O professor de Ciências Políticas descobriu, no seu retorno à França, as mesmas paixões identitárias e as mesmas desigualdades existentes em terras distantes, Afeganistão e Síria, das quais ele é especialista.

A reportagem é de Christophe Ayad, publicada por Le Monde, 27-08-2019. A tradução é de André Langer.

E se a economia fosse apenas a continuação da guerra por outros meios? Não é necessariamente obrigatório ter feito uma tese sobre Clausewitz (“A guerra é a continuação da política por outros meios”) ou reler tudo o que Foucault escreveu (a política é a continuação da guerra por outros meios) para chegar a este axioma. Mas quando um especialista reconhecido no Afeganistão e nas guerras civis, um interlocutor regular com quem discutimos o conflito sírio, a estratégia do Estado Islâmico ou a do Partido dos Trabalhadores do Curdistão (PKK), publica um livro sobre as desigualdades sociais na França e o perigo que representam para a democracia, somos compelidos a lançar um novo olhar sobre o país em que vivemos.

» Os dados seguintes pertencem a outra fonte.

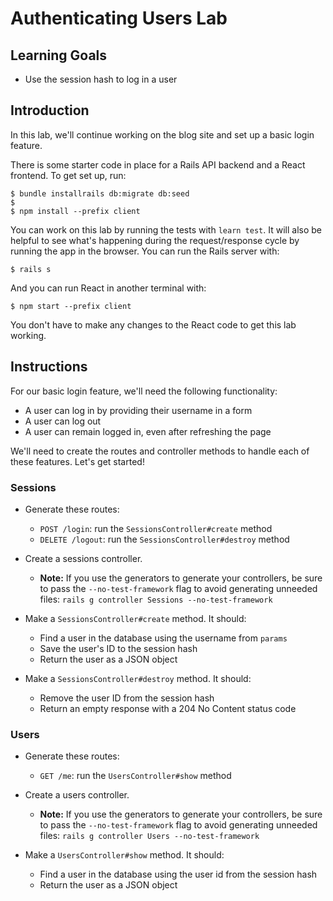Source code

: # Authenticating Users Lab

## Learning Goals

- Use the session hash to log in a user

## Introduction

In this lab, we'll continue working on the blog site and set up a basic login
feature.

There is some starter code in place for a Rails API backend and a React frontend.
To get set up, run:

```console
$ bundle installrails db:migrate db:seed
$ 
$ npm install --prefix client
```

You can work on this lab by running the tests with `learn test`. It will also be
helpful to see what's happening during the request/response cycle by running the
app in the browser. You can run the Rails server with:

```console
$ rails s
```

And you can run React in another terminal with:

```console
$ npm start --prefix client
```

You don't have to make any changes to the React code to get this lab working.

## Instructions

For our basic login feature, we'll need the following functionality:

- A user can log in by providing their username in a form
- A user can log out
- A user can remain logged in, even after refreshing the page

We'll need to create the routes and controller methods to handle each of these features. Let's get started!

### Sessions

- Generate these routes:

  - `POST /login`: run the `SessionsController#create` method
  - `DELETE /logout`: run the `SessionsController#destroy` method

- Create a sessions controller.

  - **Note:** If you use the generators to generate your controllers, be sure to
    pass the `--no-test-framework` flag to avoid generating unneeded files:
    `rails g controller Sessions --no-test-framework`

- Make a `SessionsController#create` method. It should:

  - Find a user in the database using the username from `params`
  - Save the user's ID to the session hash
  - Return the user as a JSON object

- Make a `SessionsController#destroy` method. It should:

  - Remove the user ID from the session hash
  - Return an empty response with a 204 No Content status code

### Users

- Generate these routes:

  - `GET /me`: run the `UsersController#show` method

- Create a users controller.

  - **Note:** If you use the generators to generate your controllers, be sure to
    pass the `--no-test-framework` flag to avoid generating unneeded files:
    `rails g controller Users --no-test-framework`

- Make a `UsersController#show` method. It should:
  - Find a user in the database using the user id from the session hash
  - Return the user as a JSON object
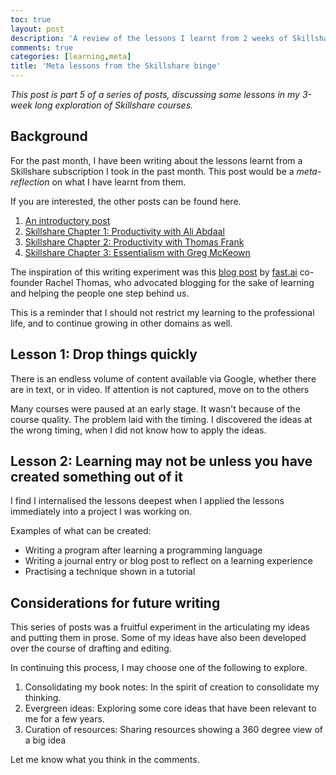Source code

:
 ```yaml
---
toc: true
layout: post
description: 'A review of the lessons I learnt from 2 weeks of Skillshare'
comments: true
categories: [learning,meta]
title: 'Meta lessons from the Skillshare binge'
---
```


*This post is part 5 of a series of posts, discussing some lessons in my 3-week long exploration of Skillshare courses.*

## Background

For the past month, I have been writing about the lessons learnt from a Skillshare subscription I took in the past month. This post would be a *meta-reflection* on what I have learnt from them.

If you are interested, the other posts can be found here.
1. [An introductory post](https://christophertkl.github.io/blog.skylight/learning/leisure/skillshare/2021/06/13/skillshare0.html)
2. [Skillshare Chapter 1: Productivity with Ali Abdaal](https://christophertkl.github.io/blog.skylight/learning/productivity/skillshare/2021/06/16/skillshare1.html)
3. [Skillshare Chapter 2: Productivity with Thomas Frank](https://christophertkl.github.io/blog.skylight/creativity/productivity/skillshare/2021/06/20/skillshare2.html)
4. [Skillshare Chapter 3: Essentialism with Greg McKeown](https://christophertkl.github.io/blog.skylight/productivity/decision-making/skillshare/2021/06/23/skillshare3.html)

The inspiration of this writing experiment was this [blog post](https://medium.com/@racheltho/why-you-yes-you-should-blog-7d2544ac1045) by [fast.ai](http://fast.ai) co-founder Rachel Thomas, who advocated blogging for the sake of learning and helping the people one step behind us.

This is a reminder that I should not restrict my learning to the professional life, and to continue growing in other domains as well.

## Lesson 1: Drop things quickly

There is an endless volume of content available via Google, whether there are in text, or in video. If attention is not captured, move on to the others

Many courses were paused at an early stage. It wasn't because of the course quality. The problem laid with the timing. I discovered the ideas at the wrong timing, when I did not know how to apply the ideas.

## Lesson 2: Learning may not be unless you have created something out of it

I find I internalised the lessons deepest when I applied the lessons immediately into a project I was working on.

Examples of what can be created:

- Writing a program after learning a programming language
- Writing a journal entry or blog post to reflect on a learning experience
- Practising a technique shown in a tutorial

## Considerations for future writing

This series of posts was a fruitful experiment in the articulating my ideas and putting them in prose. Some of my ideas have also been developed over the course of drafting and editing.

In continuing this process, I may choose one of the following to explore.

1. Consolidating my book notes: In the spirit of creation to consolidate my thinking.
2. Evergreen ideas: Exploring some core ideas that have been relevant to me for a few years.
3. Curation of resources: Sharing resources showing a 360 degree view of a big idea

Let me know what you think in the comments.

Com Le Reniement démocratique. Néolibéralisme et injustice sociale (A negação democrática. Neoliberalismo e injustiça social, Fayard, 192 p., 18 euros), publicado na primavera, Gilles Dorronsoro assina seu Retour à Reims [Retorno a Reims, obra autobiográfica de Didier Eribon, publicada em 1999]. Assim como o livro de Didier Eribon, o trabalho de Dorronsoro inicia com uma dedicação ao pai com apenas duas datas: 1928-2017. Nós não lhe perguntamos se sua abordagem estava enraizada neste luto, porque ele não é do tipo de se derramar. Mas chega uma idade, 56 neste caso, em que, após ter viajado muito, estudado e refletido sobre o que estava acontecendo em outras partes do mundo, se permite lançar um olhar sobre o que está acontecendo em sua própria casa. E aí a surpresa: descobre um país estranho para ele, e que estranhamente se assemelha àquelas terras distantes e em guerra, nas quais trabalha como pesquisador.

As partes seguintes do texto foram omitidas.